Ante la perpleja mirada de Lorena, Grieg cruzó la calle Atenas y se detuvo brevemente frente a la entrada principal del Colegio Mayor Universitario, y luego continuó ascendiendo por los escalones del segundo tramo de la calle Corinto hacia el Turó de Monterols, hasta que un gran muro cubierto de espesa vegetación le impidió el paso.

A medida que iban ascendiendo por aquella zona situada en pleno barrio de Sant Gervasi, las calles por las que caminaban se estrechaban, al tiempo que se poblaban de antiguos caserones rodeados de vegetación exuberante, que descendía de los solitarios descampados situados en los aledaños del parque de Monterols, como si fuese una espesa marea de color cetrino.

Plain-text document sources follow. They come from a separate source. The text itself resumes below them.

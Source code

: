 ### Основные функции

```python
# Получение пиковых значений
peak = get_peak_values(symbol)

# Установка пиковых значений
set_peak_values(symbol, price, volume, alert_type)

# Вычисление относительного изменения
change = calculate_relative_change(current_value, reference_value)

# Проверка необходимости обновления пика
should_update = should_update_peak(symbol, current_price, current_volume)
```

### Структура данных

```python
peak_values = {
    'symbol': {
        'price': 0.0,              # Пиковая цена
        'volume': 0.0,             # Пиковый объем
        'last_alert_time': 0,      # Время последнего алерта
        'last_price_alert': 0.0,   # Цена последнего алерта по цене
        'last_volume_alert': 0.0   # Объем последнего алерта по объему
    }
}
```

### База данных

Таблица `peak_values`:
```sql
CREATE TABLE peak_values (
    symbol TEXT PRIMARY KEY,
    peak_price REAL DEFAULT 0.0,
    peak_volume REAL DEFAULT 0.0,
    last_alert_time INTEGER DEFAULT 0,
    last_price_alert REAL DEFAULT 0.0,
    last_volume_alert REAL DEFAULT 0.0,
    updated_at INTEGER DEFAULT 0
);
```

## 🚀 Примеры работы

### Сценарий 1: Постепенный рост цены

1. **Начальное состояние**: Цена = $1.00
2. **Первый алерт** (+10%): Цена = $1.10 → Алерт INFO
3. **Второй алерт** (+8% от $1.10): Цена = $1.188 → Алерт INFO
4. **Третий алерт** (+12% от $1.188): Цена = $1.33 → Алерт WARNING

Al llegar a una calle especialmente estrecha, Grieg se detuvo. Tras leer un descolorido cartel de madera, que parecía estar allí desde los tiempos en que los coches circulaban con gasógeno, Grieg observó un viejo bar con sucios cristales. El bar tenía una barra de mármol y seis mesitas de formica con las patas oxidadas y cubiertas por desgastados y deshilachados hules.

En el interior pululaban varios clientes, la mayoría vestidos con monos de trabajo a pesar de ser día festivo. Las paredes de aquel vetusto local estaban completamente atiborradas de cuadros viejos y de los objetos más variopintos, que los años, el polvo, el humo de los fogones y el tabaco habían ido recubriendo de una película de extraña textura.

Lorena vio que Grieg abría la puerta, dispuesto a entrar en aquella cueva, de la que salía un olor a embutido rancio mezclado con el tufo de puros baratos.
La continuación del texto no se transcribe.